American investment management firm

Wellington Management Company is an American private, independent investment management firm with client assets under management totaling over US$1 trillion based in Boston, Massachusetts, United States.

The firm serves as an investment advisor to over 2,200 institutions in over 60 countries, as of 30 June 2020. Its clients include central banks and sovereign institutions, pension funds, endowments and foundations, family offices, fund sponsors, insurance companies, financial intermediaries, and wealth managers.

== History ==
In 1928, Philadelphia-based accountant Walter L. Morgan established the first balanced mutual fund in the United States, the Wellington Fund. Wellington Management Company was incorporated in 1933.

In 1951, the firm hired John C. Bogle, who succeeded Morgan as chairman in 1970. In 1967, Wellington merged with Boston-based investment management firm Thorndike, Doran, Paine & Lewis. Bogle left in 1974 and established The Vanguard Group, retaining Wellington to manage some of Vanguard's funds.

In 1979, Wellington's 29 original partners bought back the firm after a period as a public company.

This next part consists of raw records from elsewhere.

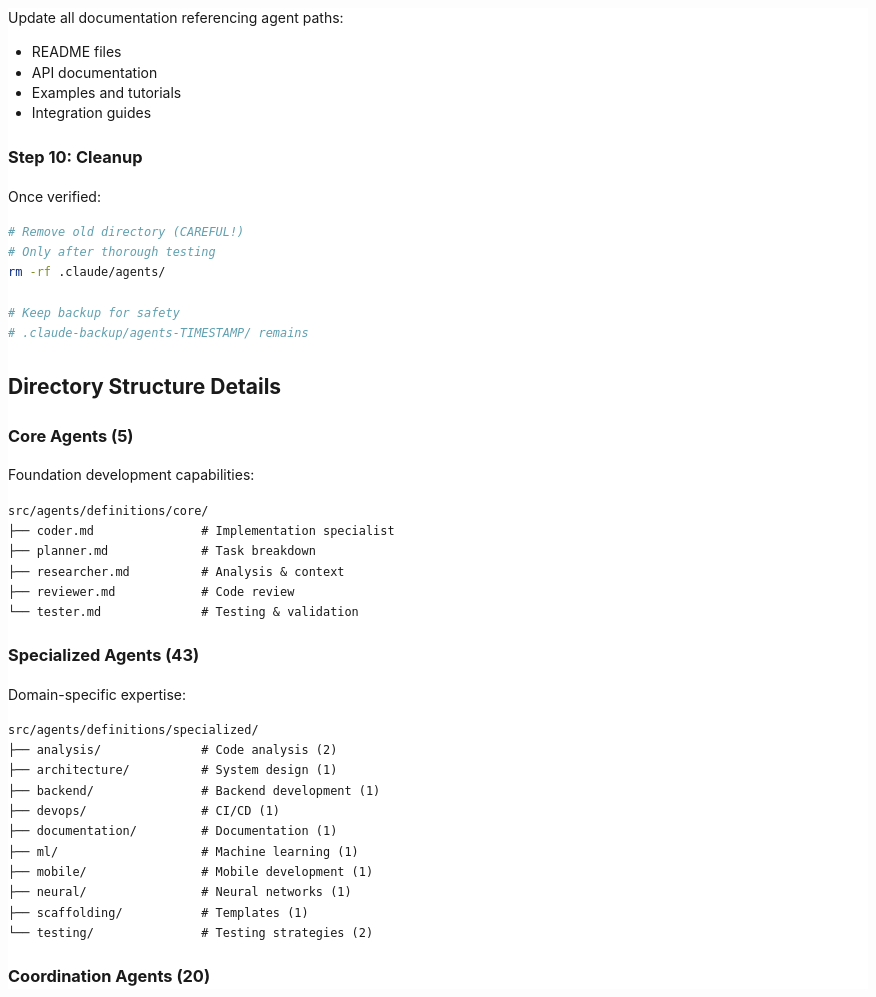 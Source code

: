 Update all documentation referencing agent paths:

- README files
- API documentation
- Examples and tutorials
- Integration guides

### Step 10: Cleanup

Once verified:

```bash
# Remove old directory (CAREFUL!)
# Only after thorough testing
rm -rf .claude/agents/

# Keep backup for safety
# .claude-backup/agents-TIMESTAMP/ remains
```

## Directory Structure Details

### Core Agents (5)

Foundation development capabilities:

```
src/agents/definitions/core/
├── coder.md               # Implementation specialist
├── planner.md             # Task breakdown
├── researcher.md          # Analysis & context
├── reviewer.md            # Code review
└── tester.md              # Testing & validation
```

### Specialized Agents (43)

Domain-specific expertise:

```
src/agents/definitions/specialized/
├── analysis/              # Code analysis (2)
├── architecture/          # System design (1)
├── backend/               # Backend development (1)
├── devops/                # CI/CD (1)
├── documentation/         # Documentation (1)
├── ml/                    # Machine learning (1)
├── mobile/                # Mobile development (1)
├── neural/                # Neural networks (1)
├── scaffolding/           # Templates (1)
└── testing/               # Testing strategies (2)
```

### Coordination Agents (20)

In 1994, Wellington offered its first Luxembourg-domiciled UCITS fund.

Also in 1994, Wellington offered its first hedge fund. Today, the firm manages alternatives assets for clients totaling over US$40 billion and offers over 40 funds.

In 2014, the firm offered its first dedicated private equity strategy.

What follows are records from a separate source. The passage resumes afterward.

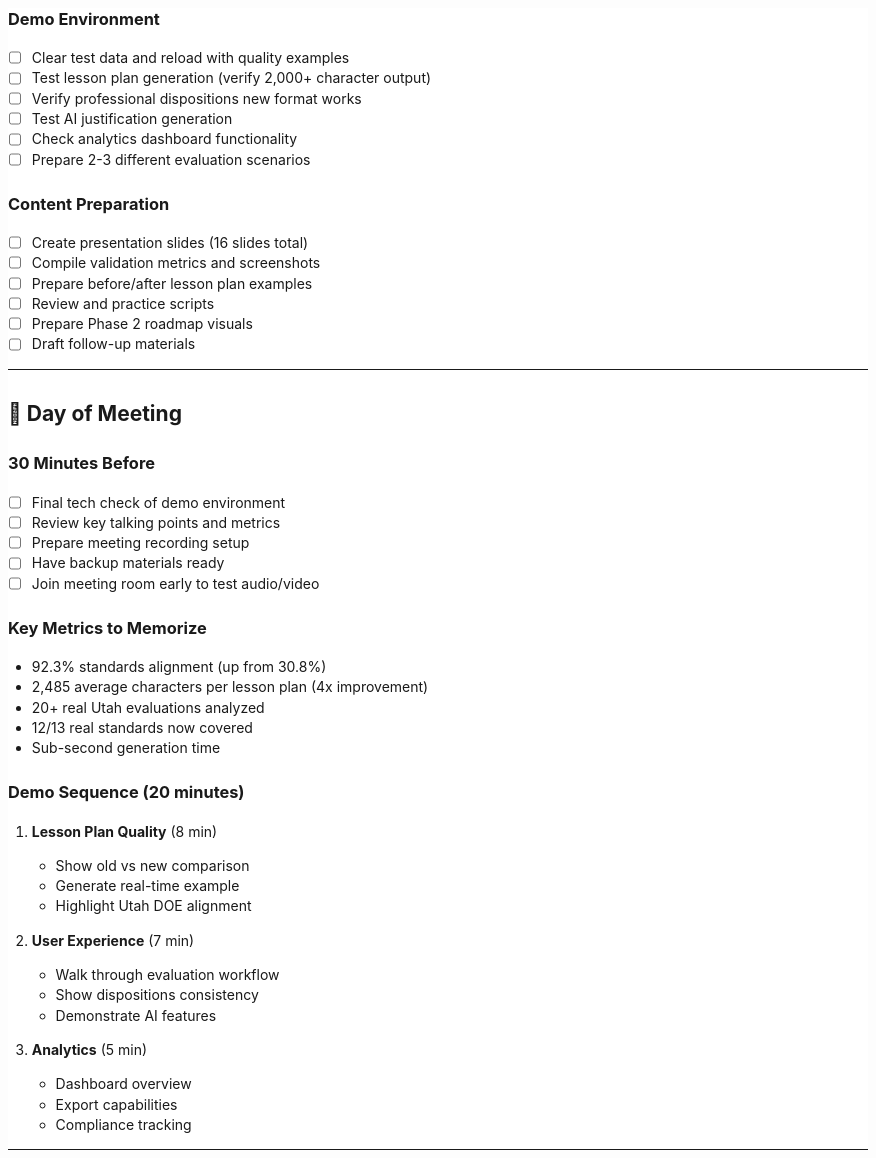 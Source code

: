 ### **Demo Environment**
- [ ] Clear test data and reload with quality examples
- [ ] Test lesson plan generation (verify 2,000+ character output)
- [ ] Verify professional dispositions new format works
- [ ] Test AI justification generation
- [ ] Check analytics dashboard functionality
- [ ] Prepare 2-3 different evaluation scenarios

### **Content Preparation**
- [ ] Create presentation slides (16 slides total)
- [ ] Compile validation metrics and screenshots
- [ ] Prepare before/after lesson plan examples
- [ ] Review and practice scripts
- [ ] Prepare Phase 2 roadmap visuals
- [ ] Draft follow-up materials

---

## 🎯 **Day of Meeting**

### **30 Minutes Before**
- [ ] Final tech check of demo environment
- [ ] Review key talking points and metrics
- [ ] Prepare meeting recording setup
- [ ] Have backup materials ready
- [ ] Join meeting room early to test audio/video

### **Key Metrics to Memorize**
- 92.3% standards alignment (up from 30.8%)
- 2,485 average characters per lesson plan (4x improvement)
- 20+ real Utah evaluations analyzed
- 12/13 real standards now covered
- Sub-second generation time

### **Demo Sequence (20 minutes)**
1. **Lesson Plan Quality** (8 min)
   - Show old vs new comparison
   - Generate real-time example
   - Highlight Utah DOE alignment

2. **User Experience** (7 min)
   - Walk through evaluation workflow
   - Show dispositions consistency
   - Demonstrate AI features

3. **Analytics** (5 min)
   - Dashboard overview
   - Export capabilities
   - Compliance tracking

---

CEO Brendan Swords held the position since 2014. In September 2020 the firm announced the selection of Jean Hynes as CEO.

== The Wellington Management Foundation ==
The Wellington Management Foundation, a charitable fund with an educational focus, was founded in 1992. Through its annual grant-making program, the Foundation currently supports programs and organizations in nine regions, including Philadelphia, that improve the education and educational opportunities of economically disadvantaged youth. The Wellington Management UK Foundation was established in 2016 to make grants to organizations in the UK and Europe.

== Offices ==
Headquartered in Boston, the company has an office in Radnor, Pennsylvania, and opened offices in London in 1983; Singapore in 1996; San Francisco, Sydney, and Tokyo in 1997, Hong Kong in 2003; Chicago in 2004; Beijing in 2007; Frankfurt in 2011; Zürich and Luxembourg in 2014; Toronto in 2018; Shanghai in 2020; Milan in 2021; Madrid in 2022, New York and Dubai in 2023.

==Industry awards==

In 2013 and 2014 Wellington's Retirement and Pension plan was named one of the best 401K plans by BrightScope.

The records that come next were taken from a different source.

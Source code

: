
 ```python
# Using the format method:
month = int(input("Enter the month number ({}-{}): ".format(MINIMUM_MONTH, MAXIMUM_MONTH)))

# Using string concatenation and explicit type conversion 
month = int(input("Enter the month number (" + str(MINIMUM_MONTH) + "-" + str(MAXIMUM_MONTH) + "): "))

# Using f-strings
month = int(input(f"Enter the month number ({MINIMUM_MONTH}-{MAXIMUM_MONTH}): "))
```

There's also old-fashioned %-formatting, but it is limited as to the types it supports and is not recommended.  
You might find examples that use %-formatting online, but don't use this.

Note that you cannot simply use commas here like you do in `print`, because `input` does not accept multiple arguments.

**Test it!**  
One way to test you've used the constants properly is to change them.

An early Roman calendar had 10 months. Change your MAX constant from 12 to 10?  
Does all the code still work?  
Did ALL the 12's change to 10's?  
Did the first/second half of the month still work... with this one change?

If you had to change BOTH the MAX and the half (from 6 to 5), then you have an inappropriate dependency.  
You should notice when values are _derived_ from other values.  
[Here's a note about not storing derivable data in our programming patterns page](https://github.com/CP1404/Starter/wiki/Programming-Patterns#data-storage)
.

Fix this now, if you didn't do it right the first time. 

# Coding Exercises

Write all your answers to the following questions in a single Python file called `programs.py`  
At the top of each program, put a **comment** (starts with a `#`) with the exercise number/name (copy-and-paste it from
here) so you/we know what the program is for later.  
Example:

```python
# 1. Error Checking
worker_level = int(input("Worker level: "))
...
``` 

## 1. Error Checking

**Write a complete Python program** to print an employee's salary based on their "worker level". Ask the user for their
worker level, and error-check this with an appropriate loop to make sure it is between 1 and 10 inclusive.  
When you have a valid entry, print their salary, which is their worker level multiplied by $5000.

Wellington Management was named one of the leading Pan-European fund management firms in the 2014 Thomson Reuters Extel awards.

In 2016, Citywire ranked Jean Hynes one of the top 20 female portfolio managers in the United States.

Wellington ranked #9 in Institutional Investor's 2017 annual ranking of AUM of top money managers headquartered in the US. In 2016 it ranked #1 asset manager by brand awareness scores by eVestment survey.

In 2018, Wellington's Global Director of Diversity and Inclusion, Shawna Ferguson, won the Northeast Human Resources Association Individual Diversity Champion of the Year Award. and the firm's Private Equity Investor, Matt Witheiler, was named to the Midas Brink List.

Jean Hynes was listed among Barron's "100 Most Influential Women in U.S. Finance" in March 2020.

The firm was awarded the Fixed Income Manager of the Year award for 2020 by Environmental Finance.